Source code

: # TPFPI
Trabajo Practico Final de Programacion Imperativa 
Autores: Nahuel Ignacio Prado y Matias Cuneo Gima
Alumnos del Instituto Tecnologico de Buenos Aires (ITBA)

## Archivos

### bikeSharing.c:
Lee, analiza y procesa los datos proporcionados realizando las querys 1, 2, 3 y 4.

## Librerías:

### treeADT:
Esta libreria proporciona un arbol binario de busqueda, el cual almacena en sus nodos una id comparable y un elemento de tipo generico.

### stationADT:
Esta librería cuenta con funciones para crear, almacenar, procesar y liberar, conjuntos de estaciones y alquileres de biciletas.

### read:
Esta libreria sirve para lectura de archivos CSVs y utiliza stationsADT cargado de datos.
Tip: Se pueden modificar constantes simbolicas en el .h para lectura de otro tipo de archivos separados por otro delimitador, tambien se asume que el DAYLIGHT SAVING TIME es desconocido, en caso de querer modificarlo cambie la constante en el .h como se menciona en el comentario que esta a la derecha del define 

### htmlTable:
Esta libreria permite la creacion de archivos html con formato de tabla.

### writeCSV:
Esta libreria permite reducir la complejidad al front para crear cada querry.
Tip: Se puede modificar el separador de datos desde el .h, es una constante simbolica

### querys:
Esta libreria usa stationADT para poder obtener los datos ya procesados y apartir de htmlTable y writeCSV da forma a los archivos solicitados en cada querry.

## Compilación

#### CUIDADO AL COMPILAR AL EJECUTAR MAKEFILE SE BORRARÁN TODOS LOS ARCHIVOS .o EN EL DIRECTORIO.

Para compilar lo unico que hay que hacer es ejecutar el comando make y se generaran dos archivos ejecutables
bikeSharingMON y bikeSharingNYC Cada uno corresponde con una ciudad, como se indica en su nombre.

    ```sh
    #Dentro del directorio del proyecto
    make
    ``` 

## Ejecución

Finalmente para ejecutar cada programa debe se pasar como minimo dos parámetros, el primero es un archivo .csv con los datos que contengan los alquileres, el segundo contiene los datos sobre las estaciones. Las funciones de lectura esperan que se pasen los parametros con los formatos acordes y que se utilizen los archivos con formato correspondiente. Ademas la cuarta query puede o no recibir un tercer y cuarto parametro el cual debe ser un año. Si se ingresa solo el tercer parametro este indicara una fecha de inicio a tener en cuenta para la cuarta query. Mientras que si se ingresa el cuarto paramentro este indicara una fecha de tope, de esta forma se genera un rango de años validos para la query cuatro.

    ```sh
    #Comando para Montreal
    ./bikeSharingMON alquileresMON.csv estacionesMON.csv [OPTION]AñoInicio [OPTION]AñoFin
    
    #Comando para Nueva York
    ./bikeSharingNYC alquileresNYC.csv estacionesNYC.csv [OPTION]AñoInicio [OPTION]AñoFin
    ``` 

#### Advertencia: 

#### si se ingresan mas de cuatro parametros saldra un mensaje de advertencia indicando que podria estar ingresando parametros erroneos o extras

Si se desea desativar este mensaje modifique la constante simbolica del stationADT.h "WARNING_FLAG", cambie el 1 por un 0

What is being asked
Reply with one number: the count of lines in the entries that include the word "querry".

Problem solution
2